Investors are watching for signs of accelerating inflation in China because the central bank has signaled it is intent on cooling the world’s fastest-growing major economy. That, in turn, may dent demand for Australia’s mineral exports from China which helped the ‘lucky country’ avoid recession last year. Inflation in China may have increased to 2.1% last month. In Australia, employment data may show the jobless rate rose to 5.6%.

The kiwi dollar was weaker overnight after Federal Reserve chairman Ben Bernanke said in written testimony to the House Financial Services Committee that the fed may raise its discount rate “before too long” while repeating that low rates are warranted “for an extended period.” Meantime, speculation grew that European Union leaders will stop short of announcing an aid package for Greece when they meet today.

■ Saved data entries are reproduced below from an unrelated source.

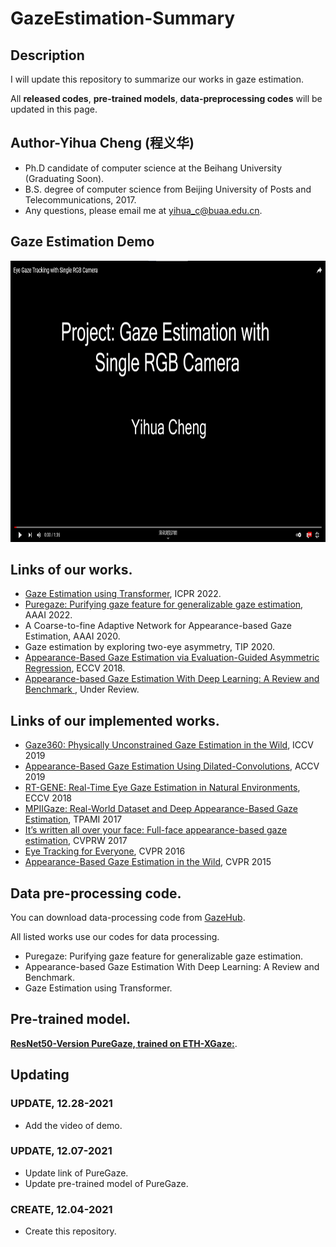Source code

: # GazeEstimation-Summary
## Description
  I will update this repository to summarize our works in gaze estimation.
  
  All **released codes**, **pre-trained models**, **data-preprocessing codes** will be updated in this page.
  
## Author-Yihua Cheng (程义华)
- Ph.D candidate of computer science at the Beihang University (Graduating Soon).
- B.S. degree of computer science from Beijing University of Posts and Telecommunications, 2017. 
- Any questions, please email me at yihua_c@buaa.edu.cn.

## Gaze Estimation Demo
[<div align=center><img src="youtube.png" alt="Watch the video" width="800" height="450" align="bottom" /></div>](https://www.youtube.com/watch?v=e0rZ_B4ca7M)  

## Links of our works.

- [Gaze Estimation using Transformer](https://github.com/yihuacheng/GazeTR), ICPR 2022.
- [Puregaze: Purifying gaze feature for generalizable gaze estimation](https://github.com/yihuacheng/PureGaze), AAAI 2022.
- A Coarse-to-fine Adaptive Network for Appearance-based Gaze Estimation, AAAI 2020.
- Gaze estimation by exploring two-eye asymmetry, TIP 2020.
- [Appearance-Based Gaze Estimation via Evaluation-Guided Asymmetric Regression](https://github.com/yihuacheng/ARE-GazeEstimation), ECCV 2018.
- [Appearance-based Gaze Estimation With Deep Learning: A Review and Benchmark ](http://phi-ai.buaa.edu.cn/Gazehub/), Under Review.


## Links of our implemented works.

- [Gaze360: Physically Unconstrained Gaze Estimation in the Wild](https://github.com/yihuacheng/Gaze360), ICCV 2019
- [Appearance-Based Gaze Estimation Using Dilated-Convolutions](https://github.com/yihuacheng/Dilated-Net), ACCV 2019
- [RT-GENE: Real-Time Eye Gaze Estimation in Natural Environments](https://github.com/yihuacheng/RT-Gene), ECCV 2018
- [MPIIGaze: Real-World Dataset and Deep Appearance-Based Gaze Estimation](https://github.com/yihuacheng/Gaze-Net), TPAMI 2017
- [It’s written all over your face: Full-face appearance-based gaze estimation](https://github.com/yihuacheng/Full-face), CVPRW 2017
- [Eye Tracking for Everyone](https://github.com/yihuacheng/Itracker), CVPR 2016
- [Appearance-Based Gaze Estimation in the Wild](https://github.com/yihuacheng/Mnist), CVPR 2015

## Data pre-processing code.
You can download data-processing code from [GazeHub](http://phi-ai.buaa.edu.cn/Gazehub/). 

All listed works use our codes for data processing.
- Puregaze: Purifying gaze feature for generalizable gaze estimation.
- Appearance-based Gaze Estimation With Deep Learning: A Review and Benchmark.
- Gaze Estimation using Transformer.
    
## Pre-trained model.

[**ResNet50-Version PureGaze, trained on ETH-XGaze:**](https://drive.google.com/file/d/1uLQ_1leNBUfwcWs796yTb_bdcUEnrJtK/view?usp=sharing).


## Updating
### UPDATE, 12.28-2021
- Add the video of demo.

### UPDATE, 12.07-2021
- Update link of PureGaze.
- Update pre-trained model of PureGaze.

### CREATE, 12.04-2021
- Create this repository.

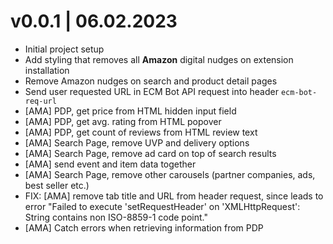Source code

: # v0.0.1 | 06.02.2023
* Initial project setup
* Add styling that removes all **Amazon** digital nudges on extension installation 
* Remove Amazon nudges on search and product detail pages
* Send user requested URL in ECM Bot API request into header `ecm-bot-req-url`
* [AMA] PDP, get price from HTML hidden input field
* [AMA] PDP, get avg. rating from HTML popover 
* [AMA] PDP, get count of reviews from HTML review text
* [AMA] Search Page, remove UVP and delivery options
* [AMA] Search Page, remove ad card on top of search results
* [AMA] send event and item data together
* [AMA] Search Page, remove other carousels (partner companies, ads, best seller etc.)
* FIX: [AMA] remove tab title and URL from header request, since leads to error "Failed to execute 'setRequestHeader' on 'XMLHttpRequest': String contains non ISO-8859-1 code point."
* [AMA] Catch errors when retrieving information from PDP
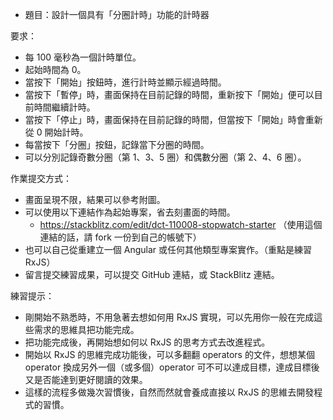 * 題目：設計一個具有「分圈計時」功能的計時器

要求：

* 每 100 毫秒為一個計時單位。
* 起始時間為 0。
* 當按下「開始」按鈕時，進行計時並顯示經過時間。
* 當按下「暫停」時，畫面保持在目前記錄的時間，重新按下「開始」便可以目前時間繼續計時。
* 當按下「停止」時，畫面保持在目前記錄的時間，但當按下「開始」時會重新從 0 開始計時。
* 每當按下「分圈」按鈕，記錄當下分圈的時間。
* 可以分別記錄奇數分圈（第 1、3、5 圈）和偶數分圈（第 2、4、6 圈）。

作業提交方式：

* 畫面呈現不限，結果可以參考附圖。
* 可以使用以下連結作為起始專案，省去刻畫面的時間。
  * https://stackblitz.com/edit/dct-110008-stopwatch-starter （使用這個連結的話，請 fork 一份到自己的帳號下）
* 也可以自己從重建立一個 Angular 或任何其他類型專案實作。（重點是練習 RxJS）
* 留言提交練習成果，可以提交 GitHub 連結，或 StackBlitz 連結。

練習提示：

* 剛開始不熟悉時，不用急著去想如何用 RxJS 實現，可以先用你一般在完成這些需求的思維具把功能完成。
* 把功能完成後，再開始想如何以 RxJS 的思考方式去改進程式。
* 開始以 RxJS 的思維完成功能後，可以多翻翻 operators 的文件，想想某個 operator 換成另外一個（或多個）operator 可不可以達成目標，達成目標後又是否能達到更好閱讀的效果。
* 這樣的流程多做幾次習慣後，自然而然就會養成直接以 RxJS 的思維去開發程式的習慣。
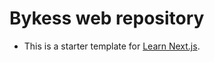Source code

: # Bykess web repository

- This is a starter template for [Learn Next.js](https://nextjs.org/learn).
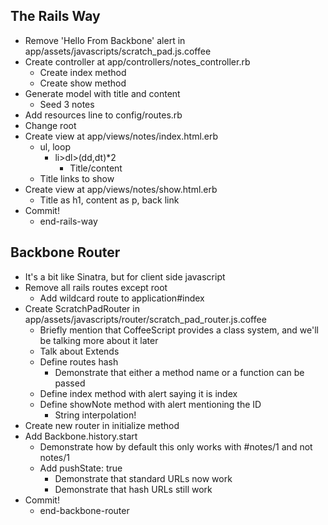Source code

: The Rails Way
--

- Remove 'Hello From Backbone' alert in
  app/assets/javascripts/scratch\_pad.js.coffee
- Create controller at app/controllers/notes\_controller.rb
  - Create index method
  - Create show method
- Generate model with title and content
  - Seed 3 notes
- Add resources line to config/routes.rb
- Change root
- Create view at app/views/notes/index.html.erb
  - ul, loop
    - li>dl>(dd,dt)\*2
      - Title/content
  - Title links to show
- Create view at app/views/notes/show.html.erb
  - Title as h1, content as p, back link
- Commit!
  - end-rails-way

Backbone Router
--

- It's a bit like Sinatra, but for client side javascript
- Remove all rails routes except root
  - Add wildcard route to application#index
- Create ScratchPadRouter in
  app/assets/javascripts/router/scratch\_pad\_router.js.coffee
  - Briefly mention that CoffeeScript provides a class system, and we'll be
    talking more about it later
  - Talk about Extends
  - Define routes hash
    - Demonstrate that either a method name or a function can be passed
  - Define index method with alert saying it is index
  - Define showNote method with alert mentioning the ID
    - String interpolation!
- Create new router in initialize method
- Add Backbone.history.start
  - Demonstrate how by default this only works with #notes/1 and not notes/1
  - Add pushState: true
    - Demonstrate that standard URLs now work
    - Demonstrate that hash URLs still work
- Commit!
  - end-backbone-router
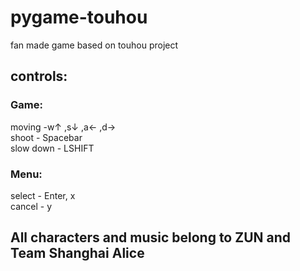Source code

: ﻿# pygame-touhou

fan made game based on touhou project

## controls:  
### Game:
moving -w↑ ,s↓ ,a←  ,d→  
shoot - Spacebar  
slow down - LSHIFT

### Menu:
select - Enter, x  
cancel - y

## All characters and music belong to ZUN and Team Shanghai Alice 
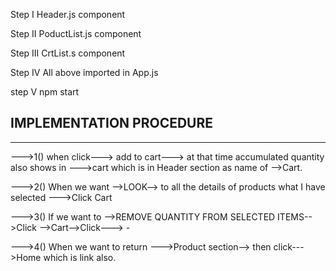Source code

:  Step I Header.js component

Step II PoductList.js component

Step III CrtList.s component

Step IV All above imported in App.js

step V npm start







IMPLEMENTATION PROCEDURE
------------------------
------------------------

--->1() when click---> add to cart---> at that time accumulated quantity also shows in --->cart which is in Header section as name of -->Cart.

--->2() When we want -->LOOK--> to all the details of products what I have selected --->Click Cart

--->3() If we want to -->REMOVE QUANTITY FROM SELECTED ITEMS-->Click -->Cart-->Click---> -

--->4() When we want to return --->Product section--> then click--->Home which is link also.
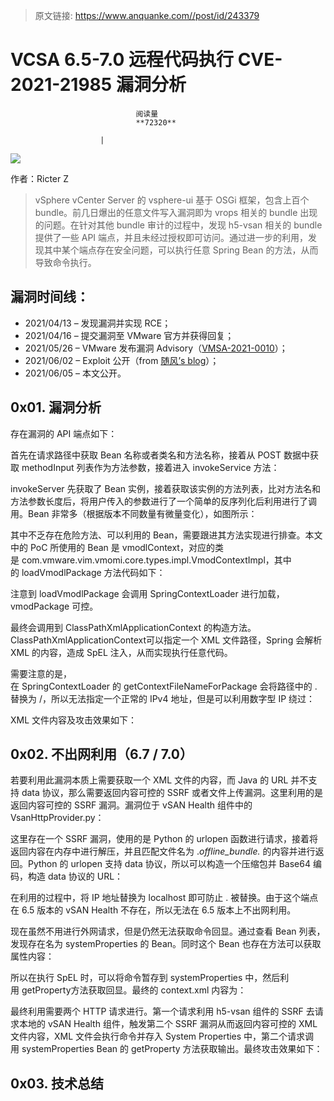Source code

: > 原文链接: https://www.anquanke.com//post/id/243379 


# VCSA 6.5-7.0 远程代码执行 CVE-2021-21985 漏洞分析


                                阅读量   
                                **72320**
                            
                        |
                        
                                                                                    



[![](https://p5.ssl.qhimg.com/t01cf7db1ec69d23ef0.jpg)](https://p5.ssl.qhimg.com/t01cf7db1ec69d23ef0.jpg)



作者：Ricter Z

> vSphere vCenter Server 的 vsphere-ui 基于 OSGi 框架，包含上百个 bundle。前几日爆出的任意文件写入漏洞即为 vrops 相关的 bundle 出现的问题。在针对其他 bundle 审计的过程中，发现 h5-vsan 相关的 bundle 提供了一些 API 端点，并且未经过授权即可访问。通过进一步的利用，发现其中某个端点存在安全问题，可以执行任意 Spring Bean 的方法，从而导致命令执行。

## 漏洞时间线：
- 2021/04/13 – 发现漏洞并实现 RCE；
- 2021/04/16 – 提交漏洞至 VMware 官方并获得回复；
- 2021/05/26 – VMware 发布漏洞 Advisory（[VMSA-2021-0010](https://www.vmware.com/security/advisories/VMSA-2021-0010.html)）；
- 2021/06/02 – Exploit 公开（from [随风’s blog](https://www.iswin.org/2021/06/02/Vcenter-Server-CVE-2021-21985-RCE-PAYLOAD/)）；
- 2021/06/05 – 本文公开。


## 0x01. 漏洞分析

存在漏洞的 API 端点如下：

首先在请求路径中获取 Bean 名称或者类名和方法名称，接着从 POST 数据中获取 methodInput 列表作为方法参数，接着进入 invokeService 方法：

invokeServer 先获取了 Bean 实例，接着获取该实例的方法列表，比对方法名和方法参数长度后，将用户传入的参数进行了一个简单的反序列化后利用进行了调用。Bean 非常多（根据版本不同数量有微量变化），如图所示：

其中不乏存在危险方法、可以利用的 Bean，需要跟进其方法实现进行排查。本文中的 PoC 所使用的 Bean 是 vmodlContext，对应的类是 com.vmware.vim.vmomi.core.types.impl.VmodContextImpl，其中的 loadVmodlPackage 方法代码如下：

注意到 loadVmodlPackage 会调用 SpringContextLoader 进行加载，vmodPackage 可控。

最终会调用到 ClassPathXmlApplicationContext 的构造方法。ClassPathXmlApplicationContext可以指定一个 XML 文件路径，Spring 会解析 XML 的内容，造成 SpEL 注入，从而实现执行任意代码。

需要注意的是，在 SpringContextLoader 的 getContextFileNameForPackage 会将路径中的 .替换为 /，所以无法指定一个正常的 IPv4 地址，但是可以利用数字型 IP 绕过：

XML 文件内容及攻击效果如下：



## 0x02. 不出网利用（6.7 / 7.0）

若要利用此漏洞本质上需要获取一个 XML 文件的内容，而 Java 的 URL 并不支持 data 协议，那么需要返回内容可控的 SSRF 或者文件上传漏洞。这里利用的是返回内容可控的 SSRF 漏洞。漏洞位于 vSAN Health 组件中的 VsanHttpProvider.py：

这里存在一个 SSRF 漏洞，使用的是 Python 的 urlopen 函数进行请求，接着将返回内容在内存中进行解压，并且匹配文件名为 .*offline_bundle.* 的内容并进行返回。Python 的 urlopen 支持 data 协议，所以可以构造一个压缩包并 Base64 编码，构造 data 协议的 URL：

在利用的过程中，将 IP 地址替换为 localhost 即可防止 . 被替换。由于这个端点在 6.5 版本的 vSAN Health 不存在，所以无法在 6.5 版本上不出网利用。

现在虽然不用进行外网请求，但是仍然无法获取命令回显。通过查看 Bean 列表，发现存在名为 systemProperties 的 Bean。同时这个 Bean 也存在方法可以获取属性内容：

所以在执行 SpEL 时，可以将命令暂存到 systemProperties 中，然后利用 getProperty方法获取回显。最终的 context.xml 内容为：

最终利用需要两个 HTTP 请求进行。第一个请求利用 h5-vsan 组件的 SSRF 去请求本地的 vSAN Health 组件，触发第二个 SSRF 漏洞从而返回内容可控的 XML 文件内容，XML 文件会执行命令并存入 System Properties 中，第二个请求调用 systemProperties Bean 的 getProperty 方法获取输出。最终攻击效果如下：



## 0x03. 技术总结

“Global sentiment will remain key to the near-term fortunes of the NZD/USD,” Danica Hampton, currency strategist at Bank of New Zealand, said in her morning commentary. “In the absence of a melt-down in Asian equities, we suspect dips will be limited to 0.6880. Some headwinds are expected ahead of 0.6990-0.7000.”

The New Zealand dollar edged up from US 69.32 cents to 69.42 cents late yesterday. Against the Australian dollar which traded at 79.13 cents from 79.21 cents.

The kiwi bought 62.39 yen, up from 62.20 yen yesterday and gained to 50.50 euro cents from 50.39 cents.

The traded-weighted index, or TWI, climbed from 64.26 to 64.39.